Sila: A Child Who Survived the Bombing, Only to Be Denied Treatment by the Siege

Gaza Herald _Sila Houso’s wound was not born on a battlefield. It was born along a road of displacement, in the arms of a mother forced to navigate war alone. At just seven years old, Sila left one morning carrying nothing but her school bag. She returned carrying a lifetime of trauma, her small body marked by a war that makes no distinction between classrooms and tents, between children’s games and Israeli missiles.

Sitting beside her injured daughter is Aya Houso, 39, a displaced mother whose exhausted voice carries the weight of an entire war. Aya’s story begins in Gaza City’s Shuja’iyya neighborhood, where she once lived with her husband Jamal and their six children. Two weeks after Israel launched its assault, evacuation orders arrived. Aya gathered her children and fled south, while her husband stayed behind to care for his elderly parents. For months, she faced displacement alone.

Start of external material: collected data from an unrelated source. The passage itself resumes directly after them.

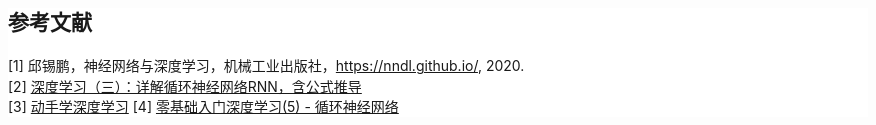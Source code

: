 


## 参考文献
[1] 邱锡鹏，神经网络与深度学习，机械工业出版社，https://nndl.github.io/, 2020.  
[2] [深度学习（三）：详解循环神经网络RNN，含公式推导](https://blog.csdn.net/weixin_40871455/article/details/89670970)  
[3] [动手学深度学习](https://zh.d2l.ai/)
[4] [零基础入门深度学习(5) - 循环神经网络](https://zybuluo.com/hanbingtao/note/541458)















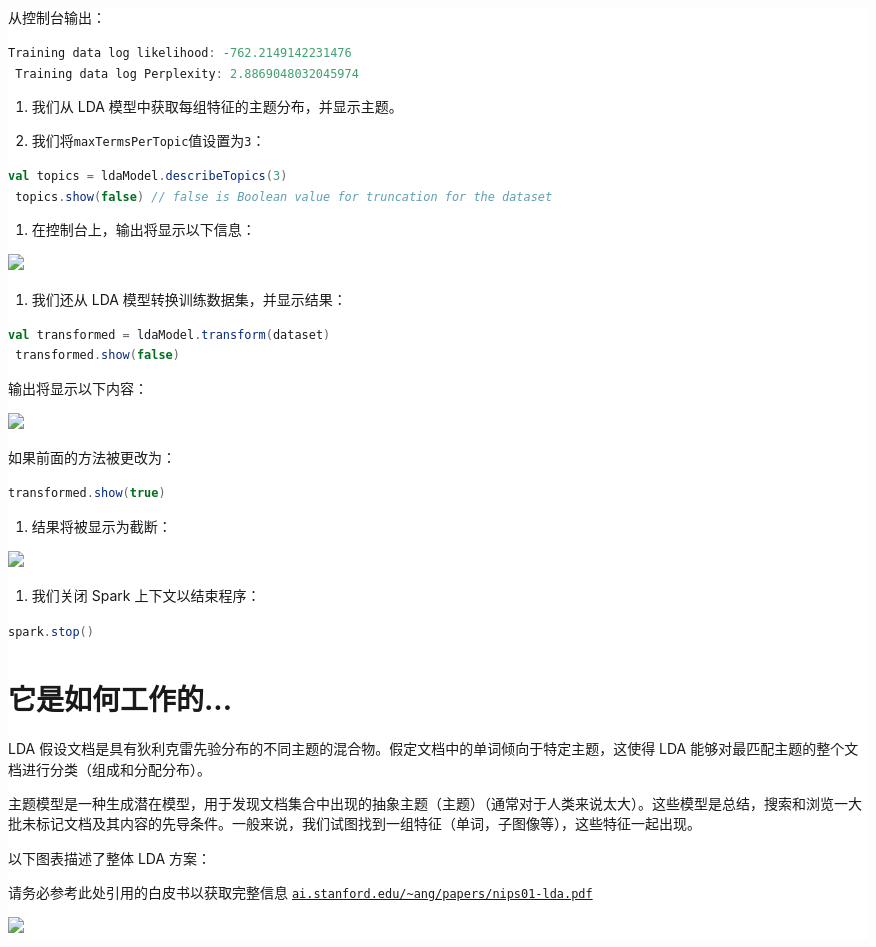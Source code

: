 从控制台输出：

```scala
Training data log likelihood: -762.2149142231476
 Training data log Perplexity: 2.8869048032045974
```

1.  我们从 LDA 模型中获取每组特征的主题分布，并显示主题。

1.  我们将`maxTermsPerTopic`值设置为`3`：

```scala
val topics = ldaModel.describeTopics(3)
 topics.show(false) // false is Boolean value for truncation for the dataset
```

1.  在控制台上，输出将显示以下信息：

![](https://github.com/OpenDocCN/freelearn-bigdata-zh/raw/master/docs/spark-2x-ml-cb/img/00177.jpeg)

1.  我们还从 LDA 模型转换训练数据集，并显示结果：

```scala
val transformed = ldaModel.transform(dataset)
 transformed.show(false)
```

输出将显示以下内容：

![](https://github.com/OpenDocCN/freelearn-bigdata-zh/raw/master/docs/spark-2x-ml-cb/img/00178.jpeg)

如果前面的方法被更改为：

```scala
transformed.show(true)
```

1.  结果将被显示为截断：

![](https://github.com/OpenDocCN/freelearn-bigdata-zh/raw/master/docs/spark-2x-ml-cb/img/00179.jpeg)

1.  我们关闭 Spark 上下文以结束程序：

```scala
spark.stop()
```

# 它是如何工作的...

LDA 假设文档是具有狄利克雷先验分布的不同主题的混合物。假定文档中的单词倾向于特定主题，这使得 LDA 能够对最匹配主题的整个文档进行分类（组成和分配分布）。

主题模型是一种生成潜在模型，用于发现文档集合中出现的抽象主题（主题）（通常对于人类来说太大）。这些模型是总结，搜索和浏览一大批未标记文档及其内容的先导条件。一般来说，我们试图找到一组特征（单词，子图像等），这些特征一起出现。

以下图表描述了整体 LDA 方案：

请务必参考此处引用的白皮书以获取完整信息 [`ai.stanford.edu/~ang/papers/nips01-lda.pdf`](http://ai.stanford.edu/~ang/papers/nips01-lda.pdf)

![](https://github.com/OpenDocCN/freelearn-bigdata-zh/raw/master/docs/spark-2x-ml-cb/img/00180.jpeg)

Their first stop was a school in Deir al-Balah that had been converted into a shelter. What followed were two months of extreme overcrowding, hunger, disease, and filthy bathrooms, with almost no humanitarian aid. The children wore thin clothes that offered no protection from heat or cold. Aya says all of her children contracted hepatitis A. Her sons Yazan, 13, and Suwar, 3, grew dangerously ill. At the hospital, there was no real treatment—only IV fluids. Doctors advised honey and bottled mineral water, items Aya could not afford. She diluted whatever jam she could find in sparse food parcels and relied on tap water, desperately trying to keep her children alive.

When an Israeli drone hovered above the school in December, fear overrode everything else. Aya fled again, moving her children into a friend’s home. They lived for two months crammed into a single room without electricity, running water, or safety. Then came another move, to Al-Sayyida Khadija School, where five more months passed in a cycle of deprivation, tension, and constant fear. Aya had no husband, no income, and no way to shield her children from bombs, from daily conflicts inside the shelter, or from the pitying stares of others.

On Saturday morning, July 27, 2024, Sila felt happiness for the first time in months. Her mother had enrolled her in an informal learning tent near the school. Sila packed her small backpack and left with her friends, smiling. By 11 a.m., Israeli warplanes bombed the school. The place turned into chaos—blood, screaming, scattered body parts, children running with no direction.

Sila returned to her mother in tears, asking a question Aya could not answer: “Why are they bombing us?” Soon after, another evacuation order was issued. Aya tried to flee with her children once more. Along the road, they passed the bodies of children and rushing ambulances. Then another strike hit. Shrapnel tore into Sila’s head, blood covering her face. Aya clutched her daughter and screamed, while Sila’s brother Mohammad, 12, tore off his shirt and pressed it against the wound.

An unknown young man carried Sila and ran toward the hospital. There, a different battle began. Her skull was open. Her eye socket was fractured. Her retina was detached. For hours, there was no doctor available due to the overwhelming number of wounded. When surgery finally came, it was only to stop the bleeding, to close her skull, insert a metal plate in her forehead, and keep her alive.

Sila spent months in the hospital afterward, suffering severe infections. Essential medications were unavailable. Antibiotics were missing. Doctors said she would need further surgeries to prevent fluid leakage from her skull and stressed that her real treatment could only be provided outside Gaza. But Gaza is sealed.

Sila cannot live in a tent. She needs a clean environment, fresh food, and continuous medical care. Aya tries to shield her daughter from mirrors, from old photos, from the brutal comparison between who she was and who she is now. Sila asks questions her mother cannot answer: “When will my hair grow back? When will my eye open again?”

Aya has no answers. All she has is her hand holding her daughter’s, and a long wait in a place that no longer resembles life.